→ **Data extracts**:
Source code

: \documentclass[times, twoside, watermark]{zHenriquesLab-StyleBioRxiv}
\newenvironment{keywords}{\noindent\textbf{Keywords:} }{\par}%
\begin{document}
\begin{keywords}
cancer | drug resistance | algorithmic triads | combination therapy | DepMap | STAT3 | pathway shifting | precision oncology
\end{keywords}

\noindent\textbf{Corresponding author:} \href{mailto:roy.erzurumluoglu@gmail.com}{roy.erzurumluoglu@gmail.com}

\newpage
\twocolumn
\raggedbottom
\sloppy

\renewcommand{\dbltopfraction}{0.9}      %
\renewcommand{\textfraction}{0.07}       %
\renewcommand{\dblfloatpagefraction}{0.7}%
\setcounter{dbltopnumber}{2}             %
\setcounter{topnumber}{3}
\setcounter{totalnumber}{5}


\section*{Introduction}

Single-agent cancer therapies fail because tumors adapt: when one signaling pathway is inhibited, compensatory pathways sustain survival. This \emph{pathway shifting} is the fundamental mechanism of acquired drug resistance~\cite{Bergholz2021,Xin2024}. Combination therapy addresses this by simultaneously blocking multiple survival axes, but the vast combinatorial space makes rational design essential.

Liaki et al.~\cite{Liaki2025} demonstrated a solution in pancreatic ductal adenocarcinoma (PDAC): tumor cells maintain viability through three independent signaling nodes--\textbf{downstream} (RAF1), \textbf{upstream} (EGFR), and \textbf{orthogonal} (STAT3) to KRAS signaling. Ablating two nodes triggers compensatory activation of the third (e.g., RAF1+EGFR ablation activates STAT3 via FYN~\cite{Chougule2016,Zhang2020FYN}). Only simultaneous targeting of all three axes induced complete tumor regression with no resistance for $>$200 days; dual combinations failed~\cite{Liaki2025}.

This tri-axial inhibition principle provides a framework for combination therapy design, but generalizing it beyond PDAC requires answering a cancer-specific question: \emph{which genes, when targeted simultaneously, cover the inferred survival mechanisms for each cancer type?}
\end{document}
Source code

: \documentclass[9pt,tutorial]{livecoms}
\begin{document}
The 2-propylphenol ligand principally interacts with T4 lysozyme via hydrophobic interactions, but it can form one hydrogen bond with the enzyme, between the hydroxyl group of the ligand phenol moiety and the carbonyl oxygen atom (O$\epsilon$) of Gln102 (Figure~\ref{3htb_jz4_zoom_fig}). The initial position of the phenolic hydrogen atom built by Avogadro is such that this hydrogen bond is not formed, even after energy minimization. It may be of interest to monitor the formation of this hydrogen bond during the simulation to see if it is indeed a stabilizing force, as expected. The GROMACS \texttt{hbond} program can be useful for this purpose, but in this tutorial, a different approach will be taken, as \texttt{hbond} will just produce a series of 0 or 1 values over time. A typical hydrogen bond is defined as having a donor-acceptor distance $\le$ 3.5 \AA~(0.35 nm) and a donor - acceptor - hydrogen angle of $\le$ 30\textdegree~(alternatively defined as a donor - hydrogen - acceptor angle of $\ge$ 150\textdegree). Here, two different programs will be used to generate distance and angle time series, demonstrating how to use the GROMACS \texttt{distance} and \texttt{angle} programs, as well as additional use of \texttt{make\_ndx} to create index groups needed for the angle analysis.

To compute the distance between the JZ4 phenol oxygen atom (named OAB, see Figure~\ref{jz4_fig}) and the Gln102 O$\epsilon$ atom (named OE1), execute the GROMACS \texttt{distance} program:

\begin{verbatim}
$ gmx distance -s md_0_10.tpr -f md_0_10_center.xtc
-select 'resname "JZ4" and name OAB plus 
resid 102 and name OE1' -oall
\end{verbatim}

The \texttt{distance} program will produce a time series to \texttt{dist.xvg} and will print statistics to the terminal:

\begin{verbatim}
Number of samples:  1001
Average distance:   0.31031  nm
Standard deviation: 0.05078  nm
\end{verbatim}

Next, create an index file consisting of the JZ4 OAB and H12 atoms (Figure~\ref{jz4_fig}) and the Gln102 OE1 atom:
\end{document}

→ **Prompt**: Copy down every line of the material above that includes the string "phenol".

→ **Your solution**:
The 2-propylphenol ligand principally interacts with T4 lysozyme via hydrophobic interactions, but it can form one hydrogen bond with the enzyme, between the hydroxyl group of the ligand phenol moiety and the carbonyl oxygen atom (O$\epsilon$) of Gln102 (Figure~\ref{3htb_jz4_zoom_fig}). The initial position of the phenolic hydrogen atom built by Avogadro is such that this hydrogen bond is not formed, even after energy minimization. It may be of interest to monitor the formation of this hydrogen bond during the simulation to see if it is indeed a stabilizing force, as expected. The GROMACS \texttt{hbond} program can be useful for this purpose, but in this tutorial, a different approach will be taken, as \texttt{hbond} will just produce a series of 0 or 1 values over time. A typical hydrogen bond is defined as having a donor-acceptor distance $\le$ 3.5 \AA~(0.35 nm) and a donor - acceptor - hydrogen angle of $\le$ 30\textdegree~(alternatively defined as a donor - hydrogen - acceptor angle of $\ge$ 150\textdegree). Here, two different programs will be used to generate distance and angle time series, demonstrating how to use the GROMACS \texttt{distance} and \texttt{angle} programs, as well as additional use of \texttt{make\_ndx} to create index groups needed for the angle analysis.
To compute the distance between the JZ4 phenol oxygen atom (named OAB, see Figure~\ref{jz4_fig}) and the Gln102 O$\epsilon$ atom (named OE1), execute the GROMACS \texttt{distance} program:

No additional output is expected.